== What is needed ==
Nothing belongs in the answer except the lines of the material that include "Marktanalyse".

== Data shown ==
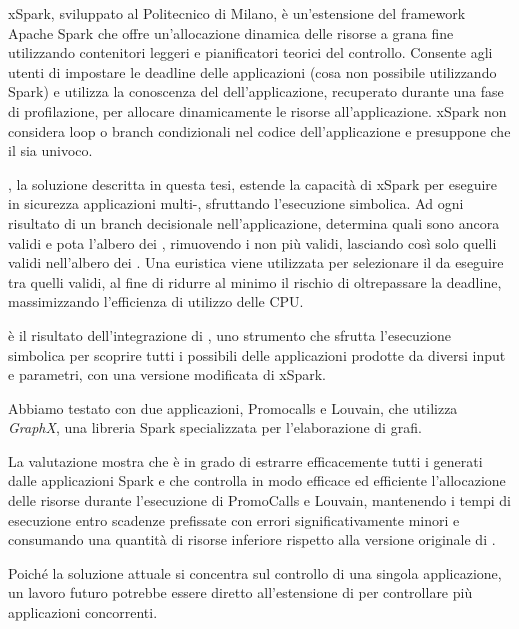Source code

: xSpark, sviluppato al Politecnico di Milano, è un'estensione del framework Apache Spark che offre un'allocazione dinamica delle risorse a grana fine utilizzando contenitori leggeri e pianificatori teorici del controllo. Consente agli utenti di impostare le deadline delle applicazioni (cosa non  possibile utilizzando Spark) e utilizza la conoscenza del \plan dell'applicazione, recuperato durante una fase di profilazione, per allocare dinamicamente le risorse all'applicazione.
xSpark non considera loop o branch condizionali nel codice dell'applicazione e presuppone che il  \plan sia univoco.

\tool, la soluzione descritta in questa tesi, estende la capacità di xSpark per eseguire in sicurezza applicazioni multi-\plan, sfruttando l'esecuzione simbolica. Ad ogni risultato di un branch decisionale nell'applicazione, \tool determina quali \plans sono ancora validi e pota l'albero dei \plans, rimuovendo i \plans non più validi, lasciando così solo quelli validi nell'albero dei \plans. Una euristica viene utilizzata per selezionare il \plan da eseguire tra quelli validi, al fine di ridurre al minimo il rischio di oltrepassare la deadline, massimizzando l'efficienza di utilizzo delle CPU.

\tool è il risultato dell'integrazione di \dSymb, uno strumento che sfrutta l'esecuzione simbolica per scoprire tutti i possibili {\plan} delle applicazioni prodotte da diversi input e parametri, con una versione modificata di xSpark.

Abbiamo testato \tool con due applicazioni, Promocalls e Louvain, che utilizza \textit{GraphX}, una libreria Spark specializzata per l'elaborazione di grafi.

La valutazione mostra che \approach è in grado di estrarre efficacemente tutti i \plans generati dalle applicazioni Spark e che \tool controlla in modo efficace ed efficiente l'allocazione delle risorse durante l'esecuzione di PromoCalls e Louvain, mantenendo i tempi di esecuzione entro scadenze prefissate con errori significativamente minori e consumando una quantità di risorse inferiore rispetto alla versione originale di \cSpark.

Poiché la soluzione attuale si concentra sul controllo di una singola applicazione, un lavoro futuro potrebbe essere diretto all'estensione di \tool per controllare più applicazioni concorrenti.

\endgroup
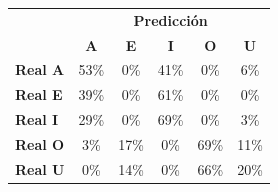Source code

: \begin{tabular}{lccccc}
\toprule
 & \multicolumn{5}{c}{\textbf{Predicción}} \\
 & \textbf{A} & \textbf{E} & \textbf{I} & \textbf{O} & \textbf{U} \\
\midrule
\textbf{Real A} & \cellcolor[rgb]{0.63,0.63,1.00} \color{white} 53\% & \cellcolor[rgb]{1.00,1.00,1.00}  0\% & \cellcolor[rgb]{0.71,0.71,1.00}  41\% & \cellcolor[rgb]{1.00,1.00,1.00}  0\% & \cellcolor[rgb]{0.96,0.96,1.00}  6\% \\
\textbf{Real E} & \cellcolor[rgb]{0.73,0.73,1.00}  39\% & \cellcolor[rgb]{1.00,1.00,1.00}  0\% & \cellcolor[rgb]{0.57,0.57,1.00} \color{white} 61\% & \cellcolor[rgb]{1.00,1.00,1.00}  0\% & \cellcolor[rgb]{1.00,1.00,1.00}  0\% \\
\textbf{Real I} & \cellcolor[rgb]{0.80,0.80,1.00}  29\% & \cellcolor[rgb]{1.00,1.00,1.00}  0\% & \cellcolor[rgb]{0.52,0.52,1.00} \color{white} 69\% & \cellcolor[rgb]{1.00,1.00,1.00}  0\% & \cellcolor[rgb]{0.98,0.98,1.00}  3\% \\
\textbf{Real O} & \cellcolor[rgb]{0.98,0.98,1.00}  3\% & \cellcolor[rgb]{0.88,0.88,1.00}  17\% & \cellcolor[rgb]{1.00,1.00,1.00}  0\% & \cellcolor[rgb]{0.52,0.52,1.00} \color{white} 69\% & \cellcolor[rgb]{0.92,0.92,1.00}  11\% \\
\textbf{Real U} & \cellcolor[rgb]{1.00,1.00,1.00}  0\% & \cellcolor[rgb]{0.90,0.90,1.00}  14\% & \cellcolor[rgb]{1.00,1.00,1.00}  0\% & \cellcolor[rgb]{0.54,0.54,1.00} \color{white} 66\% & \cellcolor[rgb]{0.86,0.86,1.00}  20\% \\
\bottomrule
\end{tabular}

--

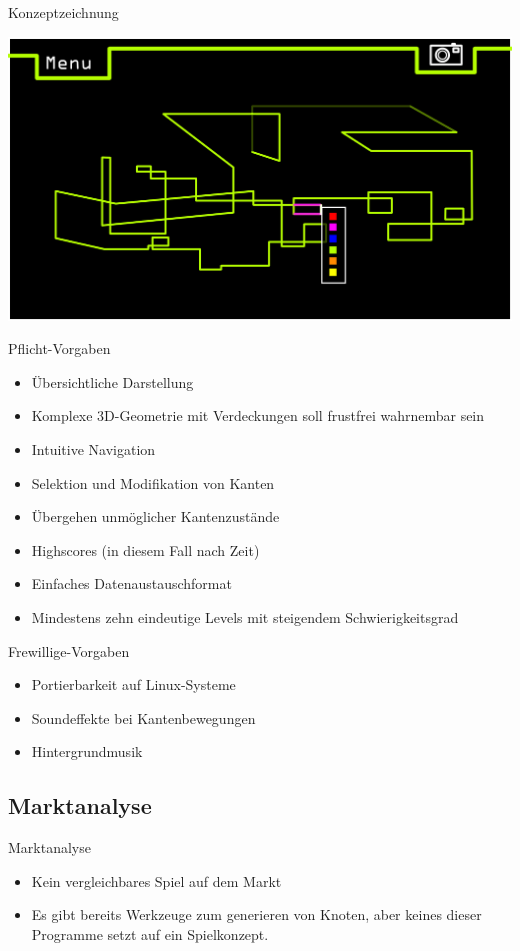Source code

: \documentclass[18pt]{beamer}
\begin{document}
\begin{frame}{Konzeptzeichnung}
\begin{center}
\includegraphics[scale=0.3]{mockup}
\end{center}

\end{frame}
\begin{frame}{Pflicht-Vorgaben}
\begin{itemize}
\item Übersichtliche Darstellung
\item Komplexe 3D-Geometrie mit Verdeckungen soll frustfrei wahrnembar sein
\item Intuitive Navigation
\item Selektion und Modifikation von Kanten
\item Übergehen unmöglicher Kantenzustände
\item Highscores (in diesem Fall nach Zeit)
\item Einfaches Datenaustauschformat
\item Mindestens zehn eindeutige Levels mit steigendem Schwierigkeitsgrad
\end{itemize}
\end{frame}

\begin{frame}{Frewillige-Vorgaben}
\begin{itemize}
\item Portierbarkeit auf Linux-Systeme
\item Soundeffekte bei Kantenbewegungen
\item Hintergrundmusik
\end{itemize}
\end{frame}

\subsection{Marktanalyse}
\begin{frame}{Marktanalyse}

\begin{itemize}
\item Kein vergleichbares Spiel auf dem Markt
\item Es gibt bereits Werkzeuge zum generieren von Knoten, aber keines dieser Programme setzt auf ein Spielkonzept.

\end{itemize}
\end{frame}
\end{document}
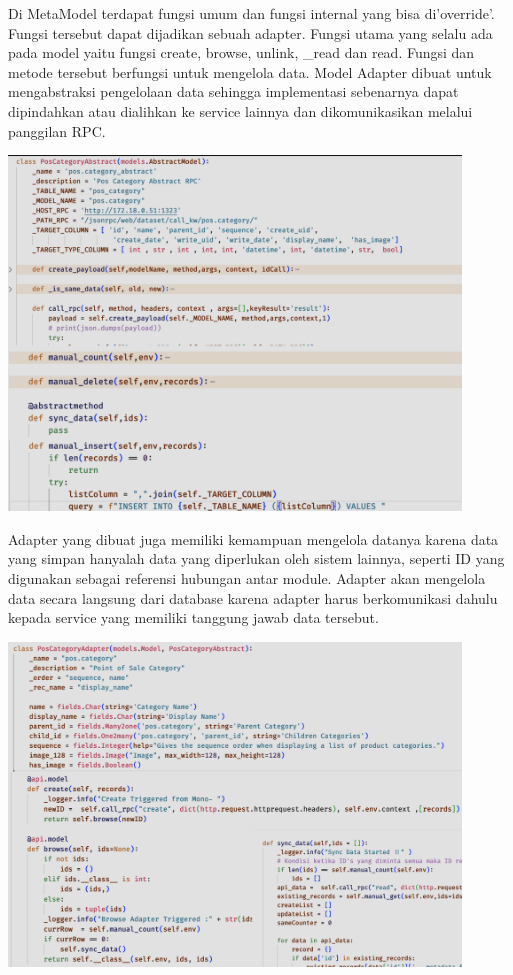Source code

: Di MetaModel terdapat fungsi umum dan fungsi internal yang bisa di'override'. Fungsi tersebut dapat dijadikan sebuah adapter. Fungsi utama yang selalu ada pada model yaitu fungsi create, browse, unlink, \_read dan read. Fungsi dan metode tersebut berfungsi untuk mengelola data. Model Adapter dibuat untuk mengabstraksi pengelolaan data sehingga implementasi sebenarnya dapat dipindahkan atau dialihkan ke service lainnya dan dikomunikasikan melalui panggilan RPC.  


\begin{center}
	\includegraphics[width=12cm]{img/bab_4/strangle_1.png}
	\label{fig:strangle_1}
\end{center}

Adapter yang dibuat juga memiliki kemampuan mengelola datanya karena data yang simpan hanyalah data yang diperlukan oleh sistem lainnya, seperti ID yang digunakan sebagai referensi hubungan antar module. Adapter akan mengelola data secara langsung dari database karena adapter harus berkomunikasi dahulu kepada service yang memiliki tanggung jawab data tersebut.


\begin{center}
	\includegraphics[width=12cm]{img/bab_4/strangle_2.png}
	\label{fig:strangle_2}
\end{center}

== Response area ==
\subsection{Marktanalyse}
\begin{frame}{Marktanalyse}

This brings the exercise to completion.